What does a PPC audit actually include?

A PPC audit covers a structured review of your paid search account, examining conversion tracking accuracy, keyword and match type coverage, negative keyword gaps, bid strategy settings, budget allocation, ad copy performance, and Quality Scores. The depth of analysis varies by provider, but a thorough audit should produce specific, prioritised recommendations rather than a generic list of issues.

How often should I get PPC audit services done?

For accounts being actively managed, a formal audit once or twice a year is usually sufficient. For accounts that have been left largely unmanaged, auditing before making significant changes is worth doing. The more important question is what happens between audits — continuous monitoring of performance data is more valuable than periodic reviews for catching issues early.

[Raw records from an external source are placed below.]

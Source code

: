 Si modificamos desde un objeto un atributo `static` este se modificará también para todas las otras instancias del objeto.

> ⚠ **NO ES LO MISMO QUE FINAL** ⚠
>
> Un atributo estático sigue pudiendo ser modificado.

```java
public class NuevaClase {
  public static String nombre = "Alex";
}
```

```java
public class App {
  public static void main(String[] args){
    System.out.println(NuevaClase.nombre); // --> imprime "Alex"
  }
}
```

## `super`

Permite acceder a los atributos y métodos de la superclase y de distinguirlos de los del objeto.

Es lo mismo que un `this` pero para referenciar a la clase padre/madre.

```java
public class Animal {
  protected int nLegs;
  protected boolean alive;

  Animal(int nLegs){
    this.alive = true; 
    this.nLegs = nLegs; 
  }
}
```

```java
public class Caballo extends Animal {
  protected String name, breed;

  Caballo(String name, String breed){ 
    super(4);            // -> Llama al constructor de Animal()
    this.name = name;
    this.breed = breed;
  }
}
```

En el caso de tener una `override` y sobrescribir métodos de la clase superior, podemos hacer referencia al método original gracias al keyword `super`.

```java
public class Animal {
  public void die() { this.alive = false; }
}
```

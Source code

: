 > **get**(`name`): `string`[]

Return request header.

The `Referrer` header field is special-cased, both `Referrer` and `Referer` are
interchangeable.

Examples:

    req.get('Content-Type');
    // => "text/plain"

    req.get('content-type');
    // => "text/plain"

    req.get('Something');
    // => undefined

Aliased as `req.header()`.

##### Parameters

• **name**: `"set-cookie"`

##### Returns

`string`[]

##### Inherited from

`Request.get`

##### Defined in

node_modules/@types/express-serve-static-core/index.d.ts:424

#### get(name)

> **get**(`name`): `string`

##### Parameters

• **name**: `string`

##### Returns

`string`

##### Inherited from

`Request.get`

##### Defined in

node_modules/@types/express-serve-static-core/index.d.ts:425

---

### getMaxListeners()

Why do free PPC audits often lead to agency pitches?

Free audits are typically used as a sales tool by agencies. Because the auditor has an interest in winning the account, findings tend to be framed around problems the agency can solve. That does not make the findings inaccurate, but it does mean the report is rarely neutral. Independent paid audits from consultants with no management interest tend to produce more balanced assessments.

Should I fix audit findings myself or hire someone?

It depends on the nature of the findings and your own capacity. Straightforward fixes — adding negatives, correcting conversion tags, adjusting ad schedules — can often be done in-house with guidance from the audit report. More complex structural changes, like rebuilding campaign architecture or overhauling bid strategies, benefit from experienced hands. If ongoing management is the gap, an AI agent is a cost-effective alternative to a full agency retainer.

Can an AI agent replace the need for PPC audit services?

An AI agent that actively manages an account does address many of the same issues a PPC audit would surface — wasted spend, bid misalignment, underperforming ads — but it does so continuously rather than as a periodic snapshot. It is not a direct replacement for a rigorous one-time audit, particularly if the account has structural problems or a long history that needs contextual interpretation. The strongest approach is an initial audit to establish a baseline, followed by ongoing AI management to maintain performance.